___ MATERIAL PROVIDED

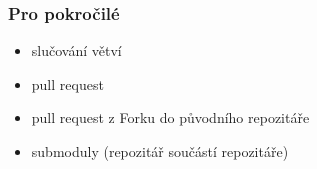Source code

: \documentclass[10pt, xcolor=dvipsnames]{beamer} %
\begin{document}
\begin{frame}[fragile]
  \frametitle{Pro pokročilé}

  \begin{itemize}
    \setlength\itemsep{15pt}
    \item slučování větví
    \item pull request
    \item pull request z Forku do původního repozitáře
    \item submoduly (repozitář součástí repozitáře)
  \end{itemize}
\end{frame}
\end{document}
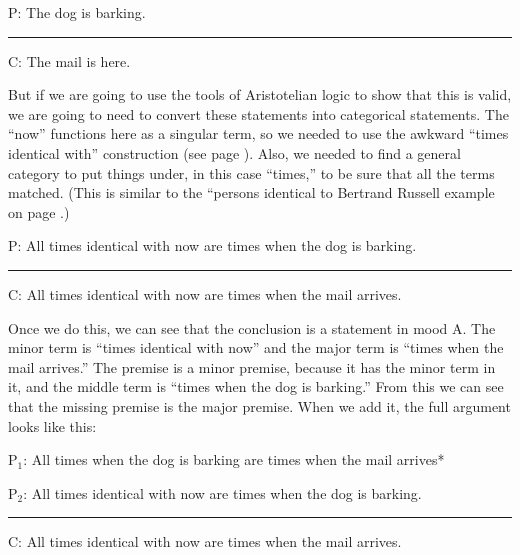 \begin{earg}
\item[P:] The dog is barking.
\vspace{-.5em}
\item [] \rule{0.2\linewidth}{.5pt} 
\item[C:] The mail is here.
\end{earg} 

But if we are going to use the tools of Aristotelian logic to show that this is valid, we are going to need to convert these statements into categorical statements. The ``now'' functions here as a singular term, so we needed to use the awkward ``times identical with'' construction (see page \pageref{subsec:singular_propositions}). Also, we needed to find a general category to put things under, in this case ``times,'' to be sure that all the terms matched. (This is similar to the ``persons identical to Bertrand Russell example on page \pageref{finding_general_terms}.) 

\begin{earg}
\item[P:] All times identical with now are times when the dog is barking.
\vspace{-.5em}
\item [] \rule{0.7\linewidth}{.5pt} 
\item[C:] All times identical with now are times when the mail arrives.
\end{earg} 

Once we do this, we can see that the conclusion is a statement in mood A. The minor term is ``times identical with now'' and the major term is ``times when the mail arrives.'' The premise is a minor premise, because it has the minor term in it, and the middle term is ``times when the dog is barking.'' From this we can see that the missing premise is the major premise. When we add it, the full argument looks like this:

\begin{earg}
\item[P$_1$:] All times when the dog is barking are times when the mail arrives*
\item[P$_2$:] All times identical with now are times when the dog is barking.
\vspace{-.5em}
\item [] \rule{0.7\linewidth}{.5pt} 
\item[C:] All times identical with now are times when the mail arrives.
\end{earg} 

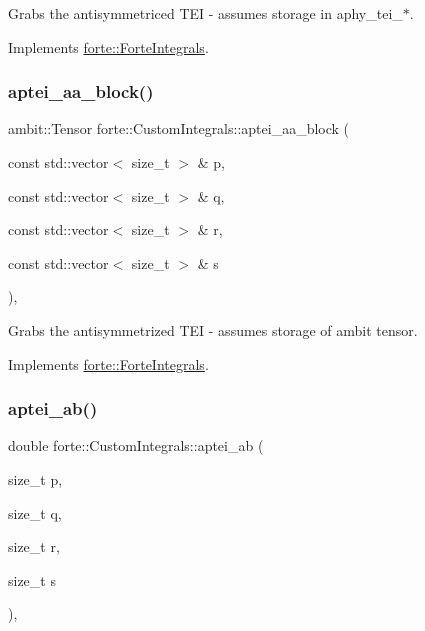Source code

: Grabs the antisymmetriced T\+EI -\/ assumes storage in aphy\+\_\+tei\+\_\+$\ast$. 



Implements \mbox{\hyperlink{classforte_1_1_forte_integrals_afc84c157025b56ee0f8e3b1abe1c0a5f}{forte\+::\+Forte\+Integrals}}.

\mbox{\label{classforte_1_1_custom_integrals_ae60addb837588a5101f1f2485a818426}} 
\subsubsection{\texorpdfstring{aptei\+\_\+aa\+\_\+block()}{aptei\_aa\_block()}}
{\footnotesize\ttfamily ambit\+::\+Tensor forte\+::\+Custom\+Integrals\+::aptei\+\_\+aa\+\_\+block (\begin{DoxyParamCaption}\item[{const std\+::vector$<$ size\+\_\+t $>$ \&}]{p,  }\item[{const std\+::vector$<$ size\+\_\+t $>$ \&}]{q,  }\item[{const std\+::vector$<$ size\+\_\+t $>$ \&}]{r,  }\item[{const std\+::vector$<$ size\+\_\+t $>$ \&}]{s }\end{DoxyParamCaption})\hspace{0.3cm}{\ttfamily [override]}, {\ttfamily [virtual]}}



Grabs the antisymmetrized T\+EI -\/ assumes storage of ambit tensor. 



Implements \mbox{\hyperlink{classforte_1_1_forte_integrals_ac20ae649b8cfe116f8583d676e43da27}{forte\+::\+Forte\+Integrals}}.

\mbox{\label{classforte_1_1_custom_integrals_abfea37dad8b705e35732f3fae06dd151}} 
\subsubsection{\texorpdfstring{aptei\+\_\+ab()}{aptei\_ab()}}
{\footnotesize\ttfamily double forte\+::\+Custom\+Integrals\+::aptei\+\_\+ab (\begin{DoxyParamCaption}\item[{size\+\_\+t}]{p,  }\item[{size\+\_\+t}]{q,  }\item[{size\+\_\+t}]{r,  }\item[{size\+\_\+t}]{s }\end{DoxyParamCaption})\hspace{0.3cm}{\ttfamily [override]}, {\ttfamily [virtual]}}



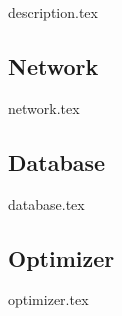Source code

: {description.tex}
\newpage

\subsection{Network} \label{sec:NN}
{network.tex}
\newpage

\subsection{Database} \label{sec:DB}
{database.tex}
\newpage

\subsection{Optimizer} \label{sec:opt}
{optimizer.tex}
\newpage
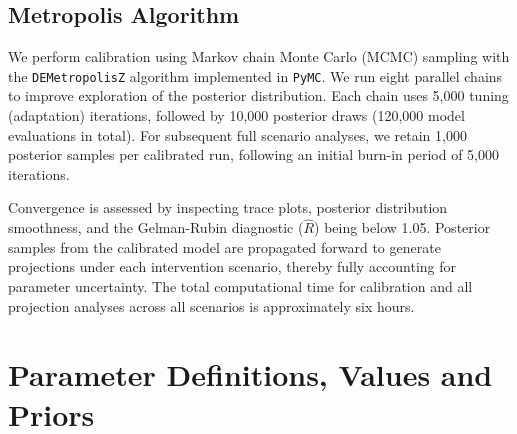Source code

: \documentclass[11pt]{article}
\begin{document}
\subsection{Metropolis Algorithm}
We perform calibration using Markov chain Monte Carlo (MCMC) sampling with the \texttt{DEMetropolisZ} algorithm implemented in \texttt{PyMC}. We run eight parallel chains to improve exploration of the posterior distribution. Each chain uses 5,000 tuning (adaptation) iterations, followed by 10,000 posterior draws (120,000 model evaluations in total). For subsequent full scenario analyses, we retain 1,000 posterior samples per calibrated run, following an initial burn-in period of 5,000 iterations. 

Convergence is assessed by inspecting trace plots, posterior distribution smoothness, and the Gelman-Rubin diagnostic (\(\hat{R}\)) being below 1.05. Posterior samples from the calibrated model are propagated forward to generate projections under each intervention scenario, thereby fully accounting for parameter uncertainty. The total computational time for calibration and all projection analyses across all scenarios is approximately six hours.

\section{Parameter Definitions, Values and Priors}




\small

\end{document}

______

● **TASK TO CARRY OUT**
Please write out every record above exactly, but leave the pictures out.

● **WORKED SOLUTION**
Source code

: \documentclass[10pt, xcolor=dvipsnames]{beamer} %
\begin{document}
\begin{frame}[fragile]
  \frametitle{Pro pokročilé}

  \begin{itemize}
    \setlength\itemsep{15pt}
    \item slučování větví
    \item pull request
    \item pull request z Forku do původního repozitáře
    \item submoduly (repozitář součástí repozitáře)
  \end{itemize}
\end{frame}
\end{document}
 \begin{earg}
\item[P:] The dog is barking.
\vspace{-.5em}
\item [] \rule{0.2\linewidth}{.5pt} 
\item[C:] The mail is here.
\end{earg} 

But if we are going to use the tools of Aristotelian logic to show that this is valid, we are going to need to convert these statements into categorical statements. The ``now'' functions here as a singular term, so we needed to use the awkward ``times identical with'' construction (see page \pageref{subsec:singular_propositions}). Also, we needed to find a general category to put things under, in this case ``times,'' to be sure that all the terms matched. (This is similar to the ``persons identical to Bertrand Russell example on page \pageref{finding_general_terms}.) 

\begin{earg}
\item[P:] All times identical with now are times when the dog is barking.
\vspace{-.5em}
\item [] \rule{0.7\linewidth}{.5pt} 
\item[C:] All times identical with now are times when the mail arrives.
\end{earg} 

Once we do this, we can see that the conclusion is a statement in mood A. The minor term is ``times identical with now'' and the major term is ``times when the mail arrives.'' The premise is a minor premise, because it has the minor term in it, and the middle term is ``times when the dog is barking.'' From this we can see that the missing premise is the major premise. When we add it, the full argument looks like this:

\begin{earg}
\item[P$_1$:] All times when the dog is barking are times when the mail arrives*
\item[P$_2$:] All times identical with now are times when the dog is barking.
\vspace{-.5em}
\item [] \rule{0.7\linewidth}{.5pt} 
\item[C:] All times identical with now are times when the mail arrives.
\end{earg} 

Source code

: Grabs the antisymmetriced T\+EI -\/ assumes storage in aphy\+\_\+tei\+\_\+$\ast$. 



Implements \mbox{\hyperlink{classforte_1_1_forte_integrals_afc84c157025b56ee0f8e3b1abe1c0a5f}{forte\+::\+Forte\+Integrals}}.

\mbox{\label{classforte_1_1_custom_integrals_ae60addb837588a5101f1f2485a818426}} 
\subsubsection{\texorpdfstring{aptei\+\_\+aa\+\_\+block()}{aptei\_aa\_block()}}
{\footnotesize\ttfamily ambit\+::\+Tensor forte\+::\+Custom\+Integrals\+::aptei\+\_\+aa\+\_\+block (\begin{DoxyParamCaption}\item[{const std\+::vector$<$ size\+\_\+t $>$ \&}]{p,  }\item[{const std\+::vector$<$ size\+\_\+t $>$ \&}]{q,  }\item[{const std\+::vector$<$ size\+\_\+t $>$ \&}]{r,  }\item[{const std\+::vector$<$ size\+\_\+t $>$ \&}]{s }\end{DoxyParamCaption})\hspace{0.3cm}{\ttfamily [override]}, {\ttfamily [virtual]}}



Grabs the antisymmetrized T\+EI -\/ assumes storage of ambit tensor. 



Implements \mbox{\hyperlink{classforte_1_1_forte_integrals_ac20ae649b8cfe116f8583d676e43da27}{forte\+::\+Forte\+Integrals}}.

\mbox{\label{classforte_1_1_custom_integrals_abfea37dad8b705e35732f3fae06dd151}} 
\subsubsection{\texorpdfstring{aptei\+\_\+ab()}{aptei\_ab()}}
{\footnotesize\ttfamily double forte\+::\+Custom\+Integrals\+::aptei\+\_\+ab (\begin{DoxyParamCaption}\item[{size\+\_\+t}]{p,  }\item[{size\+\_\+t}]{q,  }\item[{size\+\_\+t}]{r,  }\item[{size\+\_\+t}]{s }\end{DoxyParamCaption})\hspace{0.3cm}{\ttfamily [override]}, {\ttfamily [virtual]}}



Source code

: {description.tex}
\newpage

\subsection{Network} \label{sec:NN}
{network.tex}
\newpage

\subsection{Database} \label{sec:DB}
{database.tex}
\newpage

\subsection{Optimizer} \label{sec:opt}
{optimizer.tex}
\newpage
Source code

: \documentclass[11pt]{article}
\begin{document}
\subsection{Metropolis Algorithm}
We perform calibration using Markov chain Monte Carlo (MCMC) sampling with the \texttt{DEMetropolisZ} algorithm implemented in \texttt{PyMC}. We run eight parallel chains to improve exploration of the posterior distribution. Each chain uses 5,000 tuning (adaptation) iterations, followed by 10,000 posterior draws (120,000 model evaluations in total). For subsequent full scenario analyses, we retain 1,000 posterior samples per calibrated run, following an initial burn-in period of 5,000 iterations. 

Convergence is assessed by inspecting trace plots, posterior distribution smoothness, and the Gelman-Rubin diagnostic (\(\hat{R}\)) being below 1.05. Posterior samples from the calibrated model are propagated forward to generate projections under each intervention scenario, thereby fully accounting for parameter uncertainty. The total computational time for calibration and all projection analyses across all scenarios is approximately six hours.

\section{Parameter Definitions, Values and Priors}




\small

\end{document}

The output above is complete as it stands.